Suarapemerintah.id – Pembelajaran jarak jauh (PJJ) selama pandemi Covid-19 menuntu para guru untuk lebih kreatif dan inovatif. Sehubungan itu, pemanfaatan Alat Peraga Edukatif (APE) dipandang penting, terlebih dalam pembelajaran anak usia dini yang cenderung suka dengan permainan atau kegiatan menarik.
Sehubungan itu, Kemenag melatih para guru Raudlatul Athfal untuk memanfaatkan dan mengoptimalkan APE yang bersumber dari lingkungan sekitar. “Dengan APE yang kreatif, anak-anak akan merasa senang dan betah untuk belajar ataupun berada di kelas serta akan meningkatkan minat anak untuk selalu berangkat ke madrasah,” terang Early Childhood Care and Development (ECCD) Specialist Save the Children, Yoan Ida Ringu Paubun, Rabu (30/09).
Hal tersebut disampaikan Yoan saat menjadi narasumber dalam pelatihan Pengembangan Kapasitas Guru RA yang digelar secara daring oleh Ditjen Pendidikan Islam Kemenag.
Yoan menerangkan bahwa pengelolaan APE berkaitan erat dengan keterampilan guru dalam mengelola sumber belajar.

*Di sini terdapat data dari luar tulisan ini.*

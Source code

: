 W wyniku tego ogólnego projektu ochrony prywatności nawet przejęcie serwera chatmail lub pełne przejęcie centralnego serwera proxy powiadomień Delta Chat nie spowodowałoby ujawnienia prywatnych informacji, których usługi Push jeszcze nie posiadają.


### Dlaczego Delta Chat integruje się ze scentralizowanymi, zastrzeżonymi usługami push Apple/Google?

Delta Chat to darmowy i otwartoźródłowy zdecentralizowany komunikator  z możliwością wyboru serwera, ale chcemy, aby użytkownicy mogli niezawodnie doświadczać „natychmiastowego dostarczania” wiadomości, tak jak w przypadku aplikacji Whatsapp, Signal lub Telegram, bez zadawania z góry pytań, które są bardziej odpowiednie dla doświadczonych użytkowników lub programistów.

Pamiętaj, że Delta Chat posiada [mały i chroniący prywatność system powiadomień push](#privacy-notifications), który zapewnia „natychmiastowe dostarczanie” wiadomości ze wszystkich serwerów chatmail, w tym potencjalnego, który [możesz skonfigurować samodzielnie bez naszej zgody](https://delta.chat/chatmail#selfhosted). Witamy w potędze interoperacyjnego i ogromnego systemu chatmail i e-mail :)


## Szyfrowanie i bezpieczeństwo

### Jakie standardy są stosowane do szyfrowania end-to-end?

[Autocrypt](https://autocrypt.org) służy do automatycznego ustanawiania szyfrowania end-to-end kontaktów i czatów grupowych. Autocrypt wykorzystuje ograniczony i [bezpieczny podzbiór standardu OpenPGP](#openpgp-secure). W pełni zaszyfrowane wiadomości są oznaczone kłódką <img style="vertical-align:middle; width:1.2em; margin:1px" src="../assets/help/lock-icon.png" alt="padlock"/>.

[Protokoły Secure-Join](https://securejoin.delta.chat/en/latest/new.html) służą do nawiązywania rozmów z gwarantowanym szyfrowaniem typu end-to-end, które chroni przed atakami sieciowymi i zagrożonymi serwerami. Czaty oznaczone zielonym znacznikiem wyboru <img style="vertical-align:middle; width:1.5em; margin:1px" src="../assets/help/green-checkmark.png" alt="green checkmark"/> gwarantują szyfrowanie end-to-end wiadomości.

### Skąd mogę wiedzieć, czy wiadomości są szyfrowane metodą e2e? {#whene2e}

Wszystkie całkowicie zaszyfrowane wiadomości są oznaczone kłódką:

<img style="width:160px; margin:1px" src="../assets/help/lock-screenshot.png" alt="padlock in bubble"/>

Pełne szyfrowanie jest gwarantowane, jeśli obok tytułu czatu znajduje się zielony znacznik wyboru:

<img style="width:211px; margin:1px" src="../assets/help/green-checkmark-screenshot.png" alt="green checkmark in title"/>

APE dikembangkan dengan tujuan agar anak-anak lebih memahami materi ajar atau menyerap ilmu dengan mudah dan dengan cara yang menarik.
“Tingkat keberhasilan pembelajaran dengan menggunakan APE lebih tinggi dibandingkan dengan metode berceramah atau pengajaran satu arah,” katanya.
Menurut Yoan, tujuan utama dari penggunaan APE adalah mempermudah guru dalam mengajar/ memfasilitasi pembelajaran dan mempermudah anak dalam memahami pembelajaran. Yoan mengakui bahwa saat membuat APE, guru terkadang menemui kendala, utamanya dalam pengumpulan alat dan bahan. Namun, hal tersebut bisa disiasati dengan cara menggunakan bahan bekas atau bahan daur ulang (recycle things) yang ada di sekitar anak.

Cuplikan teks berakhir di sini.